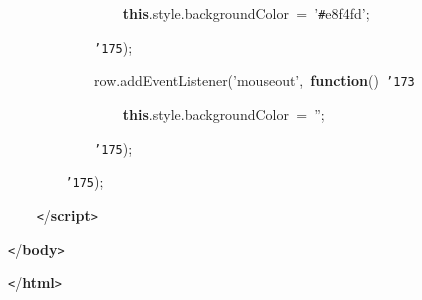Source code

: \documentclass[a4paper,10pt]{article}
\def\mc{\relax}
\begin{document}
\noindent
\mbox{}{\tt\mc \ }{\tt\mc \ }{\tt\mc \ }{\tt\mc \ }{\tt\mc \ }{\tt\mc \ }{\tt\mc \ }{\tt\mc \ }{\tt\mc \ }{\tt\mc \ }{\tt\mc \ }{\tt\mc \ }{\tt\mc \ }{\tt\mc \ }{\tt\mc \ }{\tt\mc \ }\textbf{this}.style.backgroundColor{\tt\mc \ }={\tt\mc \ }'{\tt\#}e8f4fd';

\noindent
\mbox{}{\tt\mc \ }{\tt\mc \ }{\tt\mc \ }{\tt\mc \ }{\tt\mc \ }{\tt\mc \ }{\tt\mc \ }{\tt\mc \ }{\tt\mc \ }{\tt\mc \ }{\tt\mc \ }{\tt\mc \ }{\tt\char'175});

\noindent
\mbox{}{\tt\mc \ }{\tt\mc \ }{\tt\mc \ }{\tt\mc \ }{\tt\mc \ }{\tt\mc \ }{\tt\mc \ }{\tt\mc \ }{\tt\mc \ }{\tt\mc \ }{\tt\mc \ }{\tt\mc \ }row.addEventListener('mouseout',{\tt\mc \ }\textbf{function}(){\tt\mc \ }{\tt\char'173}

\noindent
\mbox{}{\tt\mc \ }{\tt\mc \ }{\tt\mc \ }{\tt\mc \ }{\tt\mc \ }{\tt\mc \ }{\tt\mc \ }{\tt\mc \ }{\tt\mc \ }{\tt\mc \ }{\tt\mc \ }{\tt\mc \ }{\tt\mc \ }{\tt\mc \ }{\tt\mc \ }{\tt\mc \ }\textbf{this}.style.backgroundColor{\tt\mc \ }={\tt\mc \ }'';

\noindent
\mbox{}{\tt\mc \ }{\tt\mc \ }{\tt\mc \ }{\tt\mc \ }{\tt\mc \ }{\tt\mc \ }{\tt\mc \ }{\tt\mc \ }{\tt\mc \ }{\tt\mc \ }{\tt\mc \ }{\tt\mc \ }{\tt\char'175});

\noindent
\mbox{}{\tt\mc \ }{\tt\mc \ }{\tt\mc \ }{\tt\mc \ }{\tt\mc \ }{\tt\mc \ }{\tt\mc \ }{\tt\mc \ }{\tt\char'175});

\noindent
\mbox{}{\tt\mc \ }{\tt\mc \ }{\tt\mc \ }{\tt\mc \ }{\tt <}/\textbf{script}{\tt >}

\noindent
\mbox{}{\tt <}/\textbf{body}{\tt >}

\noindent
\mbox{}{\tt <}/\textbf{html}{\tt >}

\rm\mc
\end{document}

◆ ◆ ◆

**Problem details**
On how many lines above does the word "style" appear? Answer with that figure only.

**Output of the exercise**
2